Madonnina

Explaining the Vatican’s lingering ambivalence on “zero tolerance”

Vatican Zero Tolerance Ambivalence

Title: Explaining the Vatican’s lingering ambivalence on “zero tolerance”

Author: John L Allen Jr.

Publisher: Crux

Date: 31MAY2020

Explaining the Vatican’s lingering ambivalence on “zero tolerance”

Anne Barrett Doyle, co-founder of the online research database BishopAccountability.org, holds a picture of Buenos Aires Archbishop Mario Poli, right, next to Peter Isely, member of the organization called Ending Clergy Abuse, holding a sign that reads in Spanish, “Zero tolerance Argentina 2019” outside a church in Buenos Aires, Argentina, Thursday, May 2, 2019. The two, with others, are demanding Buenos Aires Archbishop Mario Poli have a “zero tolerance” policy regarding abuse and put an end to what they see as cover ups by members of the church. (Credit: Natacha Pisarenko/AP.)

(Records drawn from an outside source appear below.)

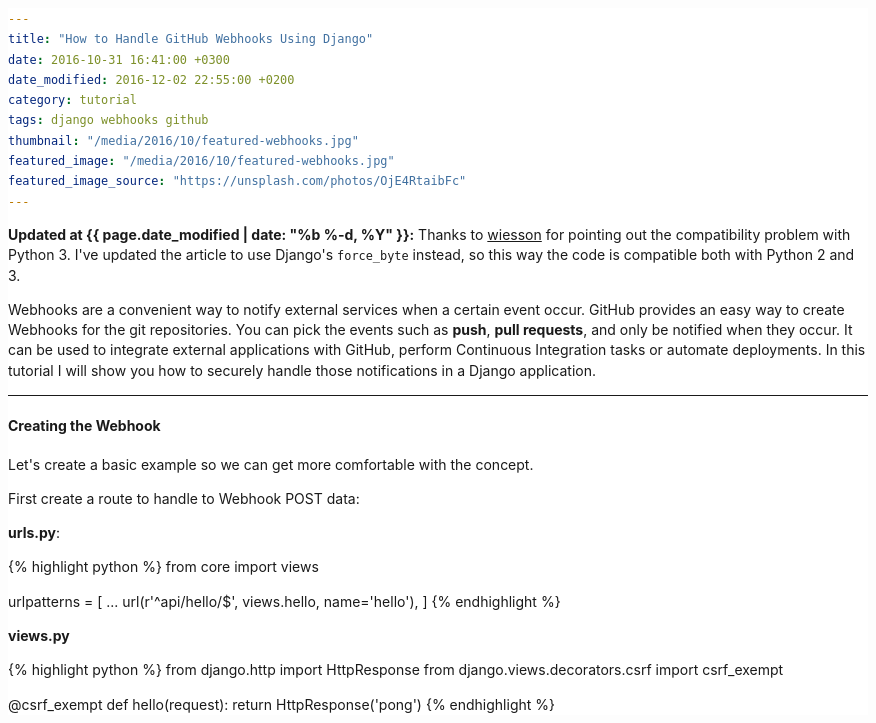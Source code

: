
 ```yaml
---
title: "How to Handle GitHub Webhooks Using Django"
date: 2016-10-31 16:41:00 +0300
date_modified: 2016-12-02 22:55:00 +0200
category: tutorial
tags: django webhooks github
thumbnail: "/media/2016/10/featured-webhooks.jpg"
featured_image: "/media/2016/10/featured-webhooks.jpg"
featured_image_source: "https://unsplash.com/photos/OjE4RtaibFc"
---
```


<div class="info">
    <strong><i class="fa fa-info-circle"></i> Updated at {{ page.date_modified | date: "%b %-d, %Y" }}:</strong>
    Thanks to <a href="http://disq.us/p/1e3x891" target="_blank">wiesson</a> for pointing out the compatibility problem with Python 3.
    I've updated the article to use Django's <code>force_byte</code> instead, so this way the code is compatible both with Python 2 and 3.
</div>

Webhooks are a convenient way to notify external services when a certain event occur. GitHub provides an easy way to
create Webhooks for the git repositories. You can pick the events such as **push**, **pull requests**, and only be
notified when they occur. It can be used to integrate external applications with GitHub, perform Continuous
Integration tasks or automate deployments. In this tutorial I will show you how to securely handle those notifications
in a Django application.

***

#### Creating the Webhook

Let's create a basic example so we can get more comfortable with the concept.

First create a route to handle to Webhook POST data:

**urls.py**:

{% highlight python %}
from core import views

urlpatterns = [
    ...
    url(r'^api/hello/$', views.hello, name='hello'),
]
{% endhighlight %}

**views.py**

{% highlight python %}
from django.http import HttpResponse
from django.views.decorators.csrf import csrf_exempt

@csrf_exempt
def hello(request):
    return HttpResponse('pong')
{% endhighlight %}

ROME – “Zero tolerance” for sexual abuse has become one of those notoriously elastic phrases, such as “change,” “hope” and “progress,” which everyone claims to be for but no one seems to define in exactly the same way.

In American Catholic parlance, however, the term “zero tolerance” does have a fairly precise meaning, derived from the US bishops’ 2002 Dallas charter and norms: Permanent removal from ministry, and, in most cases, laicization, for even one justified allegation of sexual abuse of a minor.

In that sense, “zero tolerance” remains a contested point. To this day, a central plank in the indictment of many abuse survivors and their advocates is that the Vatican has not imposed a universal “zero tolerance” policy everywhere in the world, which is often taken as a sign of reluctance to reform.

In part, such perceptions are rooted in memory. When the abuse scandals broke out in the United States in 2002, several Vatican officials initially dismissed them as a uniquely “American problem” and described the “zero tolerance” policy as a legalistic and Puritanical American overreaction.

That knee-jerk response was entirely about deflection and denial, and so the association between opposition to zero tolerance and “not getting it” was forged.

In the almost two decades since, however, it’s become clear there are also grounds for ambivalence about “zero tolerance” policies which aren’t just rooted in defensiveness, protecting the clerical club or insensitivity to victims. Like everything else, debates over the next steps in Pope Francis’s reform efforts were temporarily put on hold by the coronavirus pandemic, but the questions remain and it’s far from obvious what may happen next.